There will be some general house keeping required to start. Some of this will involve writing a better division recognizer, particularly for the Cahiers which are currently not including the place name and estate. I will also need to decide how to handle annexes, editorial materials, notes, etc. I suspect that it may also be worth some effort to try to correct some of the errors automatically, by simple replacement rules and identification impossible sequences. I am also thinking of using proximity measures to try to correct some proper names, such as Bobespierre, Kobespierre, etc. I would also want to concentrate some effort on terms that may reflect structural divisions. Dan has suggested identification of speakers, where possible, so one could search the speeches (full and in debates) of specific individuals like Robespierre, but this appears to be fairly problematic, since it is not clear how to identify just where these might stop.
Loading this data, particularly the complete (or at least out of copyright) dataset will probably be of general utility to Revolutionary historians, particularly when linked to page images and given some other enhancements. This will be done in conjunction with our colleagues at Stanford and other researchers.
I have several rather distinct research efforts in mind. There are a series of technical enhancements which I think fit the nature of the data fairly well:
- sequence alignment to identified borrowed passages from earlier works, such as Rousseau and Montesquieu,
- topic based text segmentation, to split individual sessions into parts, and,
- topic modeling or clustering to attempt to identify the topics of parts identified by topic based segmentation.
Nouvelles réflexions sur le projet de payer la dette exigible en papier forcé, par M. GoNDORCET.
Un maudit Écossais, chassé de son pays, Vint changer tout en France et gâter nos esprits. L'espoir trompeur et vain, l'avarice au teint blême, Sous l'abbé Terrasson calculaient son système, Répandaient à grands flols les papiers imposteurs, Vidaient nos coffres-forts et corrompaient no s mœurs.
Un maudit écossais, chassé de son pays,without specific reference to Voltaire (that I could find). This is generally pretty decent OCR. The alignments work for poorer quality and where there are significant insertions or deletions. For example:
vint changer tout enFrance , et gâta nos esprits.

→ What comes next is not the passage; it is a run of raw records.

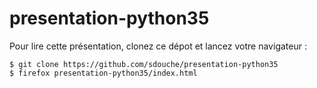 # presentation-python35

Pour lire cette présentation, clonez ce dépot et lancez votre navigateur :

```
$ git clone https://github.com/sdouche/presentation-python35
$ firefox presentation-python35/index.html
```

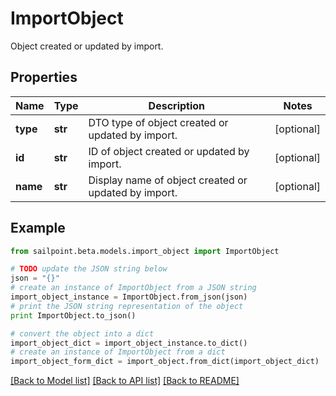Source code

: # ImportObject

Object created or updated by import.

## Properties

Name | Type | Description | Notes
------------ | ------------- | ------------- | -------------
**type** | **str** | DTO type of object created or updated by import. | [optional] 
**id** | **str** | ID of object created or updated by import. | [optional] 
**name** | **str** | Display name of object created or updated by import. | [optional] 

## Example

```python
from sailpoint.beta.models.import_object import ImportObject

# TODO update the JSON string below
json = "{}"
# create an instance of ImportObject from a JSON string
import_object_instance = ImportObject.from_json(json)
# print the JSON string representation of the object
print ImportObject.to_json()

# convert the object into a dict
import_object_dict = import_object_instance.to_dict()
# create an instance of ImportObject from a dict
import_object_form_dict = import_object.from_dict(import_object_dict)
```
[[Back to Model list]](../README.md#documentation-for-models) [[Back to API list]](../README.md#documentation-for-api-endpoints) [[Back to README]](../README.md)


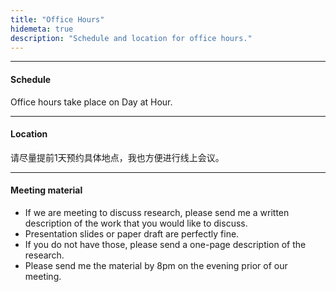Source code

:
 ```yaml
---
title: "Office Hours"
hidemeta: true
description: "Schedule and location for office hours."
---
```


---
#### Schedule

Office hours take place on Day at Hour.

---

#### Location

请尽量提前1天预约具体地点，我也方便进行线上会议。

---

#### Meeting material

+ If we are meeting to discuss research, please send me a written description of the work that you would like to discuss. 
+ Presentation slides or paper draft are perfectly fine. 
+ If you do not have those, please send a one-page description of the research. 
+ Please send me the material by 8pm on the evening prior of our meeting.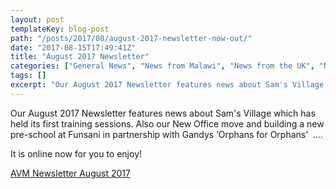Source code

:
 ```yaml
---
layout: post
templateKey: blog-post
path: "/posts/2017/08/august-2017-newsletter-now-out/"
date: "2017-08-15T17:49:41Z"
title: "August 2017 Newsletter"
categories: ["General News", "News from Malawi", "News from the UK", "Newsletters"]
tags: []
excerpt: "Our August 2017 Newsletter features news about Sam's Village which has held its first training sess..."
---
```


Our August 2017 Newsletter features news about Sam's Village which has held its first training sessions. Also our New Office move and building a new pre-school at Funsani in partnership with Gandys ‘Orphans for Orphans’  ....

It is online now for you to enjoy!

[AVM Newsletter August 2017](http://www.africanvision.org.uk/africa-vision-news/wp-content/uploads/2017/08/AVM-Newsletter-August-2017-lowres.pdf)
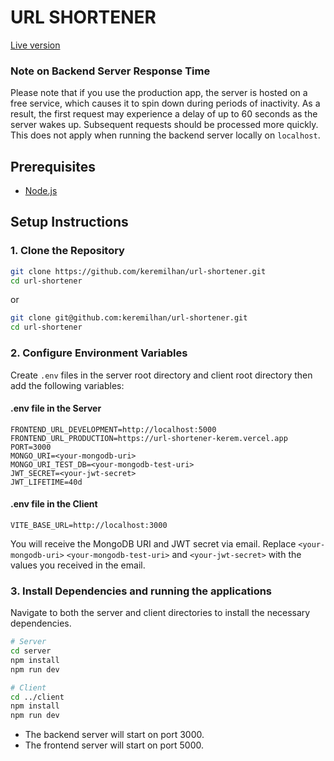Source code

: # URL SHORTENER

[Live version](https://url-shortener-kerem.vercel.app)

### Note on Backend Server Response Time

Please note that if you use the production app, the server is hosted on a free service, which causes it to spin down during periods of inactivity. As a result, the first request may experience a delay of up to 60 seconds as the server wakes up. Subsequent requests should be processed more quickly. This does not apply when running the backend server locally on `localhost`.

## Prerequisites

-   [Node.js](https://nodejs.org/)

## Setup Instructions

### 1. Clone the Repository

```sh
git clone https://github.com/keremilhan/url-shortener.git
cd url-shortener
```

or

```sh
git clone git@github.com:keremilhan/url-shortener.git
cd url-shortener
```

### 2. Configure Environment Variables

Create `.env` files in the server root directory and client root directory then add the following variables:

#### .env file in the Server

```dotenv
FRONTEND_URL_DEVELOPMENT=http://localhost:5000
FRONTEND_URL_PRODUCTION=https://url-shortener-kerem.vercel.app
PORT=3000
MONGO_URI=<your-mongodb-uri>
MONGO_URI_TEST_DB=<your-mongodb-test-uri>
JWT_SECRET=<your-jwt-secret>
JWT_LIFETIME=40d
```

#### .env file in the Client

```dotenv
VITE_BASE_URL=http://localhost:3000
```

You will receive the MongoDB URI and JWT secret via email.
Replace `<your-mongodb-uri>` `<your-mongodb-test-uri>` and `<your-jwt-secret>` with the values you received in the email.

### 3. Install Dependencies and running the applications

Navigate to both the server and client directories to install the necessary dependencies.

```sh
# Server
cd server
npm install
npm run dev

# Client
cd ../client
npm install
npm run dev
```

-   The backend server will start on port 3000.
-   The frontend server will start on port 5000.
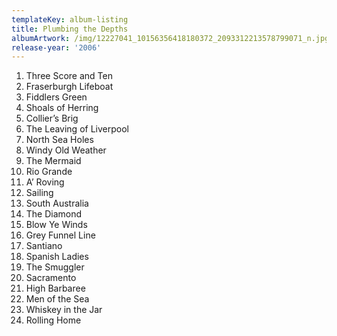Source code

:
 ```yaml
---
templateKey: album-listing
title: Plumbing the Depths
albumArtwork: /img/12227041_10156356418180372_2093312213578799071_n.jpg
release-year: '2006'
---
```

1. Three Score and Ten
2. Fraserburgh Lifeboat
3. Fiddlers Green
4. Shoals of Herring
5. Collier’s Brig
6. The Leaving of Liverpool
7. North Sea Holes
8. Windy Old Weather
9. The Mermaid
10. Rio Grande
11. A’ Roving
12. Sailing
13. South Australia
14. The Diamond
15. Blow Ye Winds
16. Grey Funnel Line
17. Santiano
18. Spanish Ladies
19. The Smuggler
20. Sacramento
21. High Barbaree
22. Men of the Sea
23. Whiskey in the Jar
24. Rolling Home
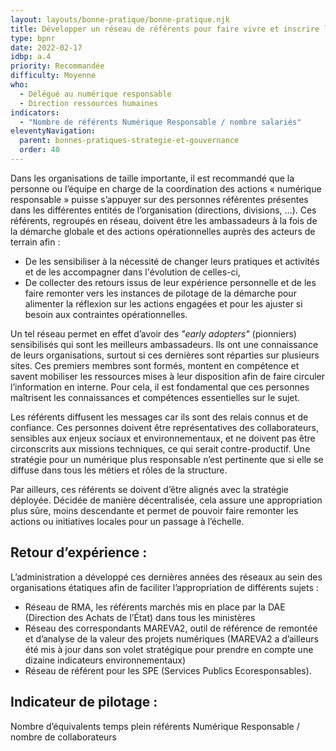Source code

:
 ```yaml
---
layout: layouts/bonne-pratique/bonne-pratique.njk
title: Développer un réseau de référents pour faire vivre et inscrire la démarche dans la durée 
type: bpnr
date: 2022-02-17
idbp: a.4
priority: Recommandée
difficulty: Moyenne
who:
  - Délégué au numérique responsable 
  - Direction ressources humaines 
indicators:
  - "Nombre de référents Numérique Responsable / nombre salariés"
eleventyNavigation:
  parent: bonnes-pratiques-strategie-et-gouvernance
  order: 40
---
```


Dans les organisations de taille importante, il est recommandé que la personne ou l’équipe en charge de la coordination des actions « numérique responsable » puisse s’appuyer sur des personnes référentes présentes dans les différentes entités de l’organisation (directions, divisions, …).
Ces référents, regroupés en réseau, doivent être les ambassadeurs à la fois de la démarche globale et des actions opérationnelles auprès des acteurs de terrain afin :
* De les sensibiliser à la nécessité de changer leurs pratiques et activités et de les accompagner dans l'évolution de celles-ci,
* De collecter des retours issus de leur expérience personnelle et de les faire remonter vers les instances de pilotage de la démarche pour alimenter la réflexion sur les actions engagées et pour les ajuster si besoin aux contraintes opérationnelles.

Un tel réseau permet en effet d’avoir des _"early adopters"_ (pionniers) sensibilisés qui sont les meilleurs ambassadeurs. Ils ont une connaissance de leurs organisations, surtout si ces dernières sont réparties sur plusieurs sites. Ces premiers membres sont formés, montent en compétence et savent mobiliser les ressources mises à leur disposition afin de faire circuler l’information en interne. Pour cela, il est fondamental que ces personnes maîtrisent les connaissances et compétences essentielles sur le sujet.

Les référents diffusent les messages car ils sont des relais connus et de confiance. Ces personnes doivent être représentatives des collaborateurs, sensibles aux enjeux sociaux et environnementaux, et ne doivent pas être circonscrits aux missions techniques, ce qui serait contre-productif. Une stratégie pour un numérique plus responsable n’est pertinente que si elle se diffuse dans tous les métiers et rôles de la structure.

Par ailleurs, ces référents se doivent d’être alignés avec la stratégie déployée. Décidée de manière décentralisée, cela assure une appropriation plus sûre, moins descendante et permet de pouvoir faire remonter les actions ou initiatives locales pour un passage à l’échelle.

## Retour d’expérience : 
L’administration a développé ces dernières années des réseaux au sein des organisations étatiques afin de faciliter l’appropriation de différents sujets :
* Réseau de RMA, les référents marchés mis en place par la DAE (Direction des Achats de l’État) dans tous les ministères
* Réseau des correspondants MAREVA2, outil de référence de remontée et d’analyse de la valeur des projets numériques (MAREVA2 a d’ailleurs été mis à jour dans son volet stratégique pour prendre en compte une dizaine indicateurs environnementaux)
* Réseau de référent pour les SPE (Services Publics Ecoresponsables). 

## Indicateur de pilotage : 
Nombre  d’équivalents temps plein référents Numérique Responsable / nombre de collaborateurs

L'espoir trompeur et vain, l'avarice au teint blême,
sous l'abbéTerrasson calculant son système,
répandaient à grands flots leurs papiers imposteurs,
vidaient nos coffres-forts, et corrompaient nos
moeurs;
Rousseau, Jean-Jacques, [1758], Lettre à Mr. d'Alembert sur les spectacles:
autrui des accusations qu'elles croient fausses; tandis qu'en d'autres pays les femmes, également coupables par leur silence et par leurs discours, cachent, de peur de représailles, le mal qu'elles savent, et publient par vengeance celui qu'elles ont inventé. Combien de scandales publics ne retient pas la crainte de ces sévères observatrices? Elles font presque dans notre ville la fonction de censeurs. C'est ainsi que dans les beaux tems de Rome , les citoyens, surveillans les uns des autres, s'accusoient publiquement par zele pour la justice; mais quand Rome fut corrompue et qu'il ne resta plus rien à faire pour les bonnes moeurs que de cacher les mauvaises, la haine des vices qui les démasque en devint un. Aux citoyens zélés succéderent des délateurs infames; et au lieu qu'autrefois les bons accusoient les méchans, ils en furent accusés à leur tour . Grâce au ciel, nous sommes loin d'un terme si funeste. Nous ne sommes point réduits à nous cacher à nos propres yeux, de peur de nous faire horreur. Pour moi, je n'en aurai pas meilleure opinion des femmes, quand elles seront plus circonspectes: on se ménagera davantage, quand onSéance publique du 30 avril 1793, l'an II de la:
son tribunal n'exerce pas, d'ailleurs, une autorité aussi 1 mu soire qu'on pourrait le croire ; il se fait J"_ tice d'une partie de la violation des lois «j ciales ; ses vengeances sont terribles p l'homme libre, puisque la censure o lst "°" la honte et le mépris : et combien cle st* § dales publics ne retient pas la crainte m. châtiments ? Dans les beaux temps cle n°*ji les citoyens, surveillants nés les uns a es» s'accusaient publiquement par zèle p % justice. Mais quand Rome fut corrompu^ citoyens zélés succédèrent des oeiai •„ t fâmes; au lieu qu'autrefois les bons accu- -^ les méchants, ils en furent accuses tour . -, rla méEn Egypte, la censure ssu_ v moire des morts ; la comédie eut o*" B^^ des un pouvoir plus étendu sur la rep vivants. „ •* i„ t-Ole niani^ 1 * L'esprit de l'homme est fait ae te ut rtr-c, encore plus du ridicule que d'un ,»ïl uThe Rousseau passage is found in a speech titled Nécessité d'établir une censure publique par J.-P. Picqué, which does not appear to mention the title and possibly not Rousseau at all (as far as I can tell). As you can see, this is fair messy OCR and is significantly truncated. We have a preliminary database running and will probably release this once we have the entire set and experiment further with alignment parameters.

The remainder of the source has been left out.